Computational methods to predict protein structure from nuclear magnetic resonance (NMR) restraints that only require assignment of backbone signals, hold great potential to study larger proteins. Ideally, computational methods designed to work with sparse data need to add atomic detail that is missing in the experimental restraints. We introduce a comprehensive framework into the Rosetta suite that uses NMR restraints derived from paramagnetic labeling. Specifically, RosettaNMR incorporates pseudocontact shifts, residual dipolar couplings, and paramagnetic relaxation enhancements. It continues to use backbone chemical shifts and nuclear Overhauser effect distance restraints.
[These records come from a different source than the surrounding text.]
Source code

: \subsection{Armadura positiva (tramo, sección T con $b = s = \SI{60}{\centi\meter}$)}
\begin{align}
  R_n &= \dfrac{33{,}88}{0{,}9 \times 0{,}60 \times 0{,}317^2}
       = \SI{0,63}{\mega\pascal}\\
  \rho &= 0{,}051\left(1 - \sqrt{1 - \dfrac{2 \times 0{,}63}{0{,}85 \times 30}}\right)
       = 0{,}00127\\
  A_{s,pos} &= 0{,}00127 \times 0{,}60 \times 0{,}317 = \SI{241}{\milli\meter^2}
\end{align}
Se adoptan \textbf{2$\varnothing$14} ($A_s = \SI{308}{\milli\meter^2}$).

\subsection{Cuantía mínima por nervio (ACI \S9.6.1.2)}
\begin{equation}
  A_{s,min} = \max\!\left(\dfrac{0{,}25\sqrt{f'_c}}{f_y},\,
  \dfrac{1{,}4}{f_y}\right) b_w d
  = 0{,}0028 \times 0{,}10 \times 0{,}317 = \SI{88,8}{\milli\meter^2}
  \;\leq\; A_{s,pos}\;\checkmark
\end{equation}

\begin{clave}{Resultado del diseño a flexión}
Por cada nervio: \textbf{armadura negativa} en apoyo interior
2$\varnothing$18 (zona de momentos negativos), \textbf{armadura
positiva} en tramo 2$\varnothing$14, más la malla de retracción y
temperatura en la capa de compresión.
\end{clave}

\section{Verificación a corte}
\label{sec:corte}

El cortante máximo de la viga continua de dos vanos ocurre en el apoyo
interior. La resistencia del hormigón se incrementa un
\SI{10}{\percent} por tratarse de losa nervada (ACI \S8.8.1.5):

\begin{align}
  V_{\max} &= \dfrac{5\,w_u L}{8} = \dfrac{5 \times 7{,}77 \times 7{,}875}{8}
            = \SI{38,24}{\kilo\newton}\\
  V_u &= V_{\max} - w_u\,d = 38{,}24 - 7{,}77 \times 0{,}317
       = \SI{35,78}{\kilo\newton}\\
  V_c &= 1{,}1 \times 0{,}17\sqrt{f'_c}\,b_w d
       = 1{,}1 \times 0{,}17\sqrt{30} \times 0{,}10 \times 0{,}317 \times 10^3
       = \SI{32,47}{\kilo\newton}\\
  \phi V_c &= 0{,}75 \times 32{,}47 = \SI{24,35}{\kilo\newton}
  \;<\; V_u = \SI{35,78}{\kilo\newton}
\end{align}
We assess RosettaNMR for protein structure prediction by folding 28 monomeric proteins and 8 homo-oligomeric proteins. Furthermore, the general applicability of RosettaNMR is demonstrated on two protein-protein and three protein-ligand docking examples. Paramagnetic restraints generated more accurate models for 85% of the benchmark proteins and, when combined with chemical shifts, sampled high-accuracy models (≤2Å) in 50% of the cases.

中文翻译：

---

来自稀疏顺磁约束的 RosettaNMR 中的综合蛋白质建模。

从核磁共振 (NMR) 限制预测蛋白质结构的计算方法只需要分配主干信号，具有研究更大蛋白质的巨大潜力。理想情况下，设计用于处理稀疏数据的计算方法需要添加实验约束中缺少的原子细节。我们在 Rosetta 套件中引入了一个综合框架，该框架使用源自顺磁标记的 NMR 约束。具体来说，RosettaNMR 结合了赝接触位移、残余偶极耦合和顺磁弛豫增强。它继续使用主干化学位移和核 Overhauser 效应距离限制。我们通过折叠 28 个单体蛋白和 8 个同源寡聚蛋白来评估 RosettaNMR 的蛋白质结构预测。此外，RosettaNMR 的普遍适用性在两个蛋白质-蛋白质和三个蛋白质-配体对接示例中得到证明。顺磁约束为 85% 的基准蛋白质生成了更准确的模型，并且当与化学位移相结合时，在 50% 的情况下采样了高精度模型 (≤2Å)。